Task inputs section start
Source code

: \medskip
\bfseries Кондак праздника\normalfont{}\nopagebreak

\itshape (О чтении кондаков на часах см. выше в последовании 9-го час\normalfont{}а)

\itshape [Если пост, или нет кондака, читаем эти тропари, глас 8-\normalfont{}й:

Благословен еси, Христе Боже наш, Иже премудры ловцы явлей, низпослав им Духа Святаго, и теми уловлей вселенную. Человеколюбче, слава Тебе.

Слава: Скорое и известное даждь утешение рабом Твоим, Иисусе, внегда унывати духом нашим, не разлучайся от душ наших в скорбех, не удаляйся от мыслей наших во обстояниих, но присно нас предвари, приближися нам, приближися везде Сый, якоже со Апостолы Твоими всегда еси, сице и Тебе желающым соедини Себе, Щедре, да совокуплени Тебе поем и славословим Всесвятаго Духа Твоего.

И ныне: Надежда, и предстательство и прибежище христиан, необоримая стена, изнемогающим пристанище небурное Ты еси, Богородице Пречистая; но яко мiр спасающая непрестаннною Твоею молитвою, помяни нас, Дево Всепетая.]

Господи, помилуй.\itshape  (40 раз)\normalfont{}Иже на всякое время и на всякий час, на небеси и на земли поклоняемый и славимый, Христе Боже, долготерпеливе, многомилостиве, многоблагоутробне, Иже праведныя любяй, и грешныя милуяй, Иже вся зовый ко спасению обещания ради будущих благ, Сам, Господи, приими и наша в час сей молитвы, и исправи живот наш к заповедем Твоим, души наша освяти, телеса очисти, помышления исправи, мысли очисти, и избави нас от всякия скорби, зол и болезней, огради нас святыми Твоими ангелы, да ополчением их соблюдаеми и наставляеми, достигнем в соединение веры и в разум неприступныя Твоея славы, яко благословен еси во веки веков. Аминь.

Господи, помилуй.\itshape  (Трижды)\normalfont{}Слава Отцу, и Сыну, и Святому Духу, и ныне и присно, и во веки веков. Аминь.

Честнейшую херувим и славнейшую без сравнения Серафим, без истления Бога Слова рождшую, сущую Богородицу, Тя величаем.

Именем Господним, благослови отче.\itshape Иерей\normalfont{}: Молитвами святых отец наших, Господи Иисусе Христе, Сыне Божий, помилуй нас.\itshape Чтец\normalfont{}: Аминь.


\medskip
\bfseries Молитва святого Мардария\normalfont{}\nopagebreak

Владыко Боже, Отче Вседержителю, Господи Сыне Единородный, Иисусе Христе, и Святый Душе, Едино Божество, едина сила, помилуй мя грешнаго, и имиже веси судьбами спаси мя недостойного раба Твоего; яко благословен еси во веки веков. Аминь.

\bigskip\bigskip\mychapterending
Task inputs section end
● **Requirement**: For the lines above, output exactly those from the line containing "[Если пост, или" through the line containing "Честнейшую херувим и", and skip the others.

● **Response**:
\itshape [Если пост, или нет кондака, читаем эти тропари, глас 8-\normalfont{}й:

Благословен еси, Христе Боже наш, Иже премудры ловцы явлей, низпослав им Духа Святаго, и теми уловлей вселенную. Человеколюбче, слава Тебе.

Слава: Скорое и известное даждь утешение рабом Твоим, Иисусе, внегда унывати духом нашим, не разлучайся от душ наших в скорбех, не удаляйся от мыслей наших во обстояниих, но присно нас предвари, приближися нам, приближися везде Сый, якоже со Апостолы Твоими всегда еси, сице и Тебе желающым соедини Себе, Щедре, да совокуплени Тебе поем и славословим Всесвятаго Духа Твоего.

И ныне: Надежда, и предстательство и прибежище христиан, необоримая стена, изнемогающим пристанище небурное Ты еси, Богородице Пречистая; но яко мiр спасающая непрестаннною Твоею молитвою, помяни нас, Дево Всепетая.]

Господи, помилуй.\itshape  (40 раз)\normalfont{}Иже на всякое время и на всякий час, на небеси и на земли поклоняемый и славимый, Христе Боже, долготерпеливе, многомилостиве, многоблагоутробне, Иже праведныя любяй, и грешныя милуяй, Иже вся зовый ко спасению обещания ради будущих благ, Сам, Господи, приими и наша в час сей молитвы, и исправи живот наш к заповедем Твоим, души наша освяти, телеса очисти, помышления исправи, мысли очисти, и избави нас от всякия скорби, зол и болезней, огради нас святыми Твоими ангелы, да ополчением их соблюдаеми и наставляеми, достигнем в соединение веры и в разум неприступныя Твоея славы, яко благословен еси во веки веков. Аминь.

Господи, помилуй.\itshape  (Трижды)\normalfont{}Слава Отцу, и Сыну, и Святому Духу, и ныне и присно, и во веки веков. Аминь.

Честнейшую херувим и славнейшую без сравнения Серафим, без истления Бога Слова рождшую, сущую Богородицу, Тя величаем.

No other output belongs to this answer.